ASSIGNMENT:
Go line by line through the entries and show those that hold the string "records".

DATA TO PROCESS:
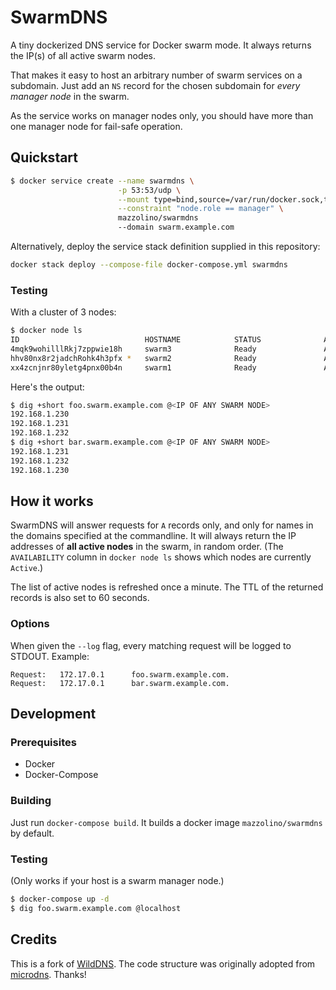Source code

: # SwarmDNS

A tiny dockerized DNS service for Docker swarm mode. It always returns the IP(s) of all active swarm nodes.

That makes it easy to host an arbitrary number of swarm services on a subdomain. Just add an `NS` record for the chosen subdomain for _every manager node_ in the swarm.

As the service works on manager nodes only, you should have more than one manager node for fail-safe operation.

## Quickstart

```bash
$ docker service create --name swarmdns \
                        -p 53:53/udp \
                        --mount type=bind,source=/var/run/docker.sock,target=/var/run/docker.sock,readonly \
                        --constraint "node.role == manager" \
                        mazzolino/swarmdns
                        --domain swarm.example.com
```

Alternatively, deploy the service stack definition supplied in this repository:

```bash
docker stack deploy --compose-file docker-compose.yml swarmdns
```

### Testing

With a cluster of 3 nodes:

```bash
$ docker node ls
ID                            HOSTNAME            STATUS              AVAILABILITY        MANAGER STATUS
4mqk9wohilllRkj7zppwie18h     swarm3              Ready               Active              Reachable
hhv80nx8r2jadchRohk4h3pfx *   swarm2              Ready               Active              Reachable
xx4zcnjnr80yletg4pnx00b4n     swarm1              Ready               Active              Leader
```

Here's the output:

```bash
$ dig +short foo.swarm.example.com @<IP OF ANY SWARM NODE>
192.168.1.230
192.168.1.231
192.168.1.232
$ dig +short bar.swarm.example.com @<IP OF ANY SWARM NODE>
192.168.1.231
192.168.1.232
192.168.1.230
```

## How it works

SwarmDNS will answer requests for `A` records only, and only for names in the domains specified at the commandline. It will always return the IP addresses of __all active nodes__ in the swarm, in random order. (The `AVAILABILITY` column in `docker node ls` shows which nodes are currently `Active`.)

The list of active nodes is refreshed once a minute. The TTL of the returned records is also set to 60 seconds.

### Options

When given the `--log` flag, every matching request will be logged to STDOUT. Example:

    Request:   172.17.0.1      foo.swarm.example.com.
    Request:   172.17.0.1      bar.swarm.example.com.

## Development

### Prerequisites

* Docker
* Docker-Compose

### Building

Just run `docker-compose build`. It builds a docker image `mazzolino/swarmdns` by default.

### Testing

(Only works if your host is a swarm manager node.)

```bash
$ docker-compose up -d
$ dig foo.swarm.example.com @localhost
```

## Credits

This is a fork of [WildDNS](https://github.com/djmaze/wilddns). The code structure was originally adopted from [microdns](https://github.com/fffaraz/microdns). Thanks!

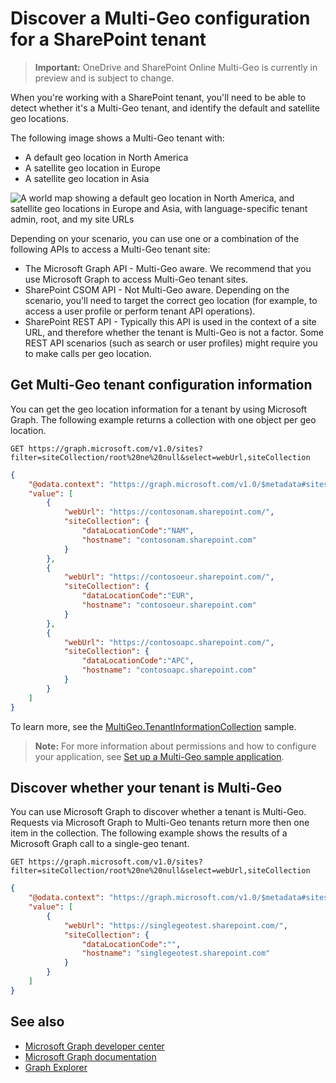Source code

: # Discover a Multi-Geo configuration for a SharePoint tenant

> **Important:** OneDrive and SharePoint Online Multi-Geo is currently in preview and is subject to change.

When you're working with a SharePoint tenant, you'll need to be able to detect whether it's a Multi-Geo tenant, and identify the default and satellite geo locations. 

The following image shows a Multi-Geo tenant with:

- A default geo location in North America
- A satellite geo location in Europe
- A satellite geo location in Asia

![A world map showing a default geo location in North America, and satellite geo locations in Europe and Asia, with language-specific tenant admin, root, and my site URLs](/media/multigeo/multigeodiscovery_intro.png)

Depending on your scenario, you can use one or a combination of the following APIs to access a Multi-Geo tenant site:

- The Microsoft Graph API - Multi-Geo aware. We recommend that you use Microsoft Graph to access Multi-Geo tenant sites. 
- SharePoint CSOM API - Not Multi-Geo aware. Depending on the scenario, you'll need to target the correct geo location (for example, to access a user profile or perform tenant API operations).
- SharePoint REST API - Typically this API is used in the context of a site URL, and therefore whether the tenant is Multi-Geo is not a factor. Some REST API scenarios (such as search or user profiles) might require you to make calls per geo location.

## Get Multi-Geo tenant configuration information

You can get the geo location information for a tenant by using Microsoft Graph. The following example returns a collection with one object per geo location.

```
GET https://graph.microsoft.com/v1.0/sites?filter=siteCollection/root%20ne%20null&select=webUrl,siteCollection
```

```JSON
{
    "@odata.context": "https://graph.microsoft.com/v1.0/$metadata#sites",
    "value": [
        {
            "webUrl": "https://contosonam.sharepoint.com/",
            "siteCollection": {
                "dataLocationCode":"NAM",
                "hostname": "contosonam.sharepoint.com"
            }
        },
        {
            "webUrl": "https://contosoeur.sharepoint.com/",
            "siteCollection": {
                "dataLocationCode":"EUR",
                "hostname": "contosoeur.sharepoint.com"
            }
        },
        {
            "webUrl": "https://contosoapc.sharepoint.com/",
            "siteCollection": {
                "dataLocationCode":"APC",
                "hostname": "contosoapc.sharepoint.com"
            }
        }
    ]
}
```

To learn more, see the [MultiGeo.TenantInformationCollection](https://github.com/SharePoint/PnP/tree/dev/Samples/MultiGeo.TenantInformationCollection) sample.

>**Note:**
>For more information about permissions and how to configure your application, see [Set up a Multi-Geo sample application](multigeo-sampleapplicationsetup.md).

## Discover whether your tenant is Multi-Geo 

You can use Microsoft Graph to discover whether a tenant is Multi-Geo. Requests via Microsoft Graph to Multi-Geo tenants return more then one item in the collection. The following example shows the results of a Microsoft Graph call to a single-geo tenant.

<!-- Not sure where the output for a Multi-Geo tenant is. Provide a link? -->

```
GET https://graph.microsoft.com/v1.0/sites?filter=siteCollection/root%20ne%20null&select=webUrl,siteCollection
```

```JSON
{
    "@odata.context": "https://graph.microsoft.com/v1.0/$metadata#sites",
    "value": [
        {
            "webUrl": "https://singlegeotest.sharepoint.com/",
            "siteCollection": {
                "dataLocationCode":"",
                "hostname": "singlegeotest.sharepoint.com"
            }
        }
    ]
}
```

## See also

- [Microsoft Graph developer center](https://developer.microsoft.com/en-us/graph)
- [Microsoft Graph documentation](https://developer.microsoft.com/en-us/graph/docs/concepts/overview)
- [Graph Explorer](https://developer.microsoft.com/en-us/graph/graph-explorer)
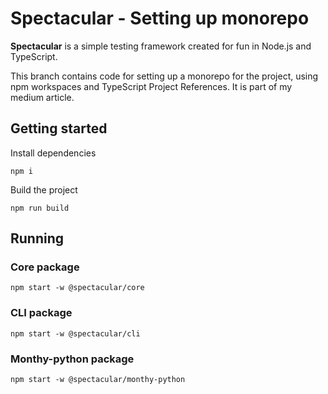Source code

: # Spectacular - Setting up monorepo

**Spectacular** is a simple testing framework created for fun in Node.js and TypeScript.

This branch contains code for setting up a monorepo for the project, using npm workspaces and TypeScript Project References. It is part of my medium article.

## Getting started

Install dependencies

```
npm i
```

Build the project

```
npm run build
```

## Running

### Core package

```
npm start -w @spectacular/core
```

### CLI package

```
npm start -w @spectacular/cli
```

### Monthy-python package

```
npm start -w @spectacular/monthy-python
```
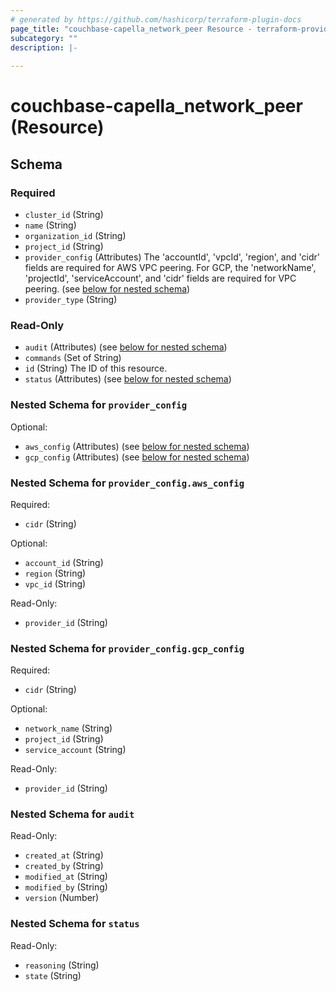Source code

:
 ```yaml
---
# generated by https://github.com/hashicorp/terraform-plugin-docs
page_title: "couchbase-capella_network_peer Resource - terraform-provider-couchbase-capella"
subcategory: ""
description: |-
  
---
```


# couchbase-capella_network_peer (Resource)





<!-- schema generated by tfplugindocs -->
## Schema

### Required

- `cluster_id` (String)
- `name` (String)
- `organization_id` (String)
- `project_id` (String)
- `provider_config` (Attributes) The 'accountId', 'vpcId', 'region', and 'cidr' fields are required for AWS VPC peering. For GCP, the 'networkName', 'projectId', 'serviceAccount', and 'cidr' fields are required for VPC peering. (see [below for nested schema](#nestedatt--provider_config))
- `provider_type` (String)

### Read-Only

- `audit` (Attributes) (see [below for nested schema](#nestedatt--audit))
- `commands` (Set of String)
- `id` (String) The ID of this resource.
- `status` (Attributes) (see [below for nested schema](#nestedatt--status))

<a id="nestedatt--provider_config"></a>
### Nested Schema for `provider_config`

Optional:

- `aws_config` (Attributes) (see [below for nested schema](#nestedatt--provider_config--aws_config))
- `gcp_config` (Attributes) (see [below for nested schema](#nestedatt--provider_config--gcp_config))

<a id="nestedatt--provider_config--aws_config"></a>
### Nested Schema for `provider_config.aws_config`

Required:

- `cidr` (String)

Optional:

- `account_id` (String)
- `region` (String)
- `vpc_id` (String)

Read-Only:

- `provider_id` (String)


<a id="nestedatt--provider_config--gcp_config"></a>
### Nested Schema for `provider_config.gcp_config`

Required:

- `cidr` (String)

Optional:

- `network_name` (String)
- `project_id` (String)
- `service_account` (String)

Read-Only:

- `provider_id` (String)



<a id="nestedatt--audit"></a>
### Nested Schema for `audit`

Read-Only:

- `created_at` (String)
- `created_by` (String)
- `modified_at` (String)
- `modified_by` (String)
- `version` (Number)


<a id="nestedatt--status"></a>
### Nested Schema for `status`

Read-Only:

- `reasoning` (String)
- `state` (String)

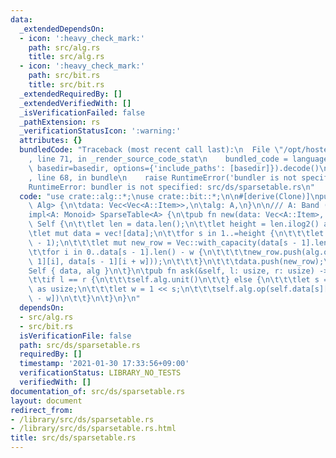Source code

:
 ```yaml
---
data:
  _extendedDependsOn:
  - icon: ':heavy_check_mark:'
    path: src/alg.rs
    title: src/alg.rs
  - icon: ':heavy_check_mark:'
    path: src/bit.rs
    title: src/bit.rs
  _extendedRequiredBy: []
  _extendedVerifiedWith: []
  _isVerificationFailed: false
  _pathExtension: rs
  _verificationStatusIcon: ':warning:'
  attributes: {}
  bundledCode: "Traceback (most recent call last):\n  File \"/opt/hostedtoolcache/Python/3.9.1/x64/lib/python3.9/site-packages/onlinejudge_verify/documentation/build.py\"\
    , line 71, in _render_source_code_stat\n    bundled_code = language.bundle(stat.path,\
    \ basedir=basedir, options={'include_paths': [basedir]}).decode()\n  File \"/opt/hostedtoolcache/Python/3.9.1/x64/lib/python3.9/site-packages/onlinejudge_verify/languages/user_defined.py\"\
    , line 68, in bundle\n    raise RuntimeError('bundler is not specified: {}'.format(path.as_posix()))\n\
    RuntimeError: bundler is not specified: src/ds/sparsetable.rs\n"
  code: "use crate::alg::*;\nuse crate::bit::*;\n\n#[derive(Clone)]\npub struct SparseTable<A:\
    \ Alg> {\n\tdata: Vec<Vec<A::Item>>,\n\talg: A,\n}\n\n/// A: Band (x * x == x)\n\
    impl<A: Monoid> SparseTable<A> {\n\tpub fn new(data: Vec<A::Item>, alg: A) ->\
    \ Self {\n\t\tlet len = data.len();\n\t\tlet height = len.ilog2() as usize;\n\t\
    \tlet mut data = vec![data];\n\t\tfor s in 1..=height {\n\t\t\tlet w = 1 << (s\
    \ - 1);\n\t\t\tlet mut new_row = Vec::with_capacity(data[s - 1].len() - w);\n\t\
    \t\tfor i in 0..data[s - 1].len() - w {\n\t\t\t\tnew_row.push(alg.op(data[s -\
    \ 1][i], data[s - 1][i + w]));\n\t\t\t}\n\t\t\tdata.push(new_row);\n\t\t}\n\t\t\
    Self { data, alg }\n\t}\n\tpub fn ask(&self, l: usize, r: usize) -> A::Item {\n\
    \t\tif l == r {\n\t\t\tself.alg.unit()\n\t\t} else {\n\t\t\tlet s = (r - l).ilog2()\
    \ as usize;\n\t\t\tlet w = 1 << s;\n\t\t\tself.alg.op(self.data[s][l], self.data[s][r\
    \ - w])\n\t\t}\n\t}\n}\n"
  dependsOn:
  - src/alg.rs
  - src/bit.rs
  isVerificationFile: false
  path: src/ds/sparsetable.rs
  requiredBy: []
  timestamp: '2021-01-30 17:33:56+09:00'
  verificationStatus: LIBRARY_NO_TESTS
  verifiedWith: []
documentation_of: src/ds/sparsetable.rs
layout: document
redirect_from:
- /library/src/ds/sparsetable.rs
- /library/src/ds/sparsetable.rs.html
title: src/ds/sparsetable.rs
---
```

YOUR SOLUTION:
SwarmDNS will answer requests for `A` records only, and only for names in the domains specified at the commandline. It will always return the IP addresses of __all active nodes__ in the swarm, in random order. (The `AVAILABILITY` column in `docker node ls` shows which nodes are currently `Active`.)
The list of active nodes is refreshed once a minute. The TTL of the returned records is also set to 60 seconds.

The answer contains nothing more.